The tiny village of Sabbathday Lake, Maine, is the world’s last community of Shakers. They trace their roots back to Ann Lee, the daughter of a blacksmith born in Manchester, England, around 1736.
Lee associated with a group that worshipped charismatically, rolling on floors, shrieking and shaking with the rapture of spiritual transcendence. And from this came their name: the Shakers.
Ann and eight other Shakers fled England in 1774 and settled in upstate New York. Theirs was a particularly austere form of Christianity, one that required great sacrifice: Shakers are required to live communally and in celibacy.
At their peak, there were 5,000 Shakers, with settlements stretching from Indiana to Connecticut, and from Maine to Florida. But because the Shakers don’t really evangelize, and because they are celibate, their numbers have dwindled.

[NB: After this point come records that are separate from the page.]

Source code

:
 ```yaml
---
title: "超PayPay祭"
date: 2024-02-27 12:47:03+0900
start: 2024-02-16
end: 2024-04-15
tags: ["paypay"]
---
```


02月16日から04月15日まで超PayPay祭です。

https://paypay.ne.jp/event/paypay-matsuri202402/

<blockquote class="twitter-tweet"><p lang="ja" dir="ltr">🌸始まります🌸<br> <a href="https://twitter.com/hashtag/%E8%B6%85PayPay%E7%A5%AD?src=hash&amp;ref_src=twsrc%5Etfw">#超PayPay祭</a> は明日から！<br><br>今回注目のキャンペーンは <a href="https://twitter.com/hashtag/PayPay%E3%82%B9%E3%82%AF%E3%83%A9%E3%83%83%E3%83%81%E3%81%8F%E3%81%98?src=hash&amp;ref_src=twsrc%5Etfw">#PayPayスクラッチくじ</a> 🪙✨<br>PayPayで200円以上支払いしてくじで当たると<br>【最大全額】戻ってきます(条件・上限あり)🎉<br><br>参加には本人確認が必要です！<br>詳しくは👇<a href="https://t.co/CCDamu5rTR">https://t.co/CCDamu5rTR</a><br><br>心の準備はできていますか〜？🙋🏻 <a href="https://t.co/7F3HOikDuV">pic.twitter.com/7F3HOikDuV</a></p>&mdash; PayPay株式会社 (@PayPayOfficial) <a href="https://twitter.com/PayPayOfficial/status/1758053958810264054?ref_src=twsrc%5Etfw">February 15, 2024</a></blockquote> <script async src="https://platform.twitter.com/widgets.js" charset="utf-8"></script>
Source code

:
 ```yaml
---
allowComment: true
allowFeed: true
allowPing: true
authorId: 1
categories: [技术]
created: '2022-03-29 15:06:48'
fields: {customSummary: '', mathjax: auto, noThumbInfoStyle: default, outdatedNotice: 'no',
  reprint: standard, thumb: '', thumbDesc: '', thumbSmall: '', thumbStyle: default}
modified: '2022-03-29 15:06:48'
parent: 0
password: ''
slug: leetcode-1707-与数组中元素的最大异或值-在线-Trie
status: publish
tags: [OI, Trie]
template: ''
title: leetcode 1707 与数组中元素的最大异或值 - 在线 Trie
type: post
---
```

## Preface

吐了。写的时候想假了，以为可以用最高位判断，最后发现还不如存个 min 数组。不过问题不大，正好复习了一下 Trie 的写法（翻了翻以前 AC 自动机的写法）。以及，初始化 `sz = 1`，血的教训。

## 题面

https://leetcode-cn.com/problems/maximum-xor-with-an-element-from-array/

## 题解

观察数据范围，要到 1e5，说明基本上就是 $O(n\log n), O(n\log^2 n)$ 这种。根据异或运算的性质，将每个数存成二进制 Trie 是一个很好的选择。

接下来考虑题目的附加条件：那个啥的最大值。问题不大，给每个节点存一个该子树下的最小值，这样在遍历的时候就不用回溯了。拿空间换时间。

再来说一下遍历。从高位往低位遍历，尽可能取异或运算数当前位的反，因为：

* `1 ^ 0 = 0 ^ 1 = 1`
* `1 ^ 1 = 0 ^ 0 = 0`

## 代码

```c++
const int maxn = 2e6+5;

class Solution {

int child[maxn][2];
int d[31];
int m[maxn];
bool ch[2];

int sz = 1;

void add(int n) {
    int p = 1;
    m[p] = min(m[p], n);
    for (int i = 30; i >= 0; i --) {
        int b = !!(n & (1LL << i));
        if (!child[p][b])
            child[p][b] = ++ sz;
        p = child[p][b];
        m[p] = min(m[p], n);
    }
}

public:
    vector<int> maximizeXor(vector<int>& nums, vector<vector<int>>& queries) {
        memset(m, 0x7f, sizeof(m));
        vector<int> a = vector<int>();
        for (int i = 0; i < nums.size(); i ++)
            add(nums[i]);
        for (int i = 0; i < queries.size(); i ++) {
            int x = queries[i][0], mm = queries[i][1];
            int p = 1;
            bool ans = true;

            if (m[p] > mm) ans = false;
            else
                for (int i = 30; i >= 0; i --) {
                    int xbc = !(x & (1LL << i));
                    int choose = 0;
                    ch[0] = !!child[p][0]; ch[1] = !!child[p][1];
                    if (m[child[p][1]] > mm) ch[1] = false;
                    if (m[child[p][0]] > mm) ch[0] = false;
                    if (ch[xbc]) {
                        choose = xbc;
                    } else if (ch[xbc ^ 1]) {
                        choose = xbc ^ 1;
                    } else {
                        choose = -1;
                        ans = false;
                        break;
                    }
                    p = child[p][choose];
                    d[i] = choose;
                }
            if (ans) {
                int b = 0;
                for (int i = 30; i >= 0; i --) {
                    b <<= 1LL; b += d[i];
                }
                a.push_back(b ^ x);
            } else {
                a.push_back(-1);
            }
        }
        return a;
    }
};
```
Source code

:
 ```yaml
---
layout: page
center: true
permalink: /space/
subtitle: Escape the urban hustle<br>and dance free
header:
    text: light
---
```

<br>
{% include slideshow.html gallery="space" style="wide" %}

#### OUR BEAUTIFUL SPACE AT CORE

By 1900, there were less than 1,000; by 1936, there were 92. And now, there are just two, Arnold and June. They live together in the village of Dwellinghouse, but sleep in separate beds. They own all the Shaker property communally, and confess to each other their sins.
The Shaker theology is simple, modeled on what they believe is the way Jesus Christ lived: chaste, with no possessions.
Arnold Hadd joined the Shakers in 1978 at the age of 21, at a time in which the only other Shaker community, in Canterbury, New Hampshire, had decided to close its ranks to outsiders.
Arnold has done pretty much everything in the village: he’s at times the head farmer, chef, press secretary and nurse. The village regularly gets visitors and Arnold is often weary serving them all.
In 2017, Arnold told Commonweal magazine that Shakers were building heaven on Earth. “We’re not prefiguring heaven — we’re living it. This is it, right now,” he said.
Because labor and craftsmanship are seen by Shakers as a way to worship God, Shakers have become known internationally for making high-quality furniture and inventing some basic household items, like clothespins, the flat-bottom broom and the circular saw. Unlike the Quakers, they do not eschew technology.
At Sabbathday Lake, Arnold and June teach visitors how to make soap and bind books, and money generated from these courses keeps the village alive.
Arnold says his life of celibacy has been a “wonderful privilege” but at times a “dreary, horrible existence all at the same time.” He followed a straight and narrow path, he told Commonweal. “The more you’re on it, the more straight and narrow it becomes.”
Still, his life of sacrifice for Christ has given him visions of what heaven might look like. “I don’t know that it necessarily has to look like a Shaker community,” he said. But what might it look like? “Light, all light, because that’s what God is.”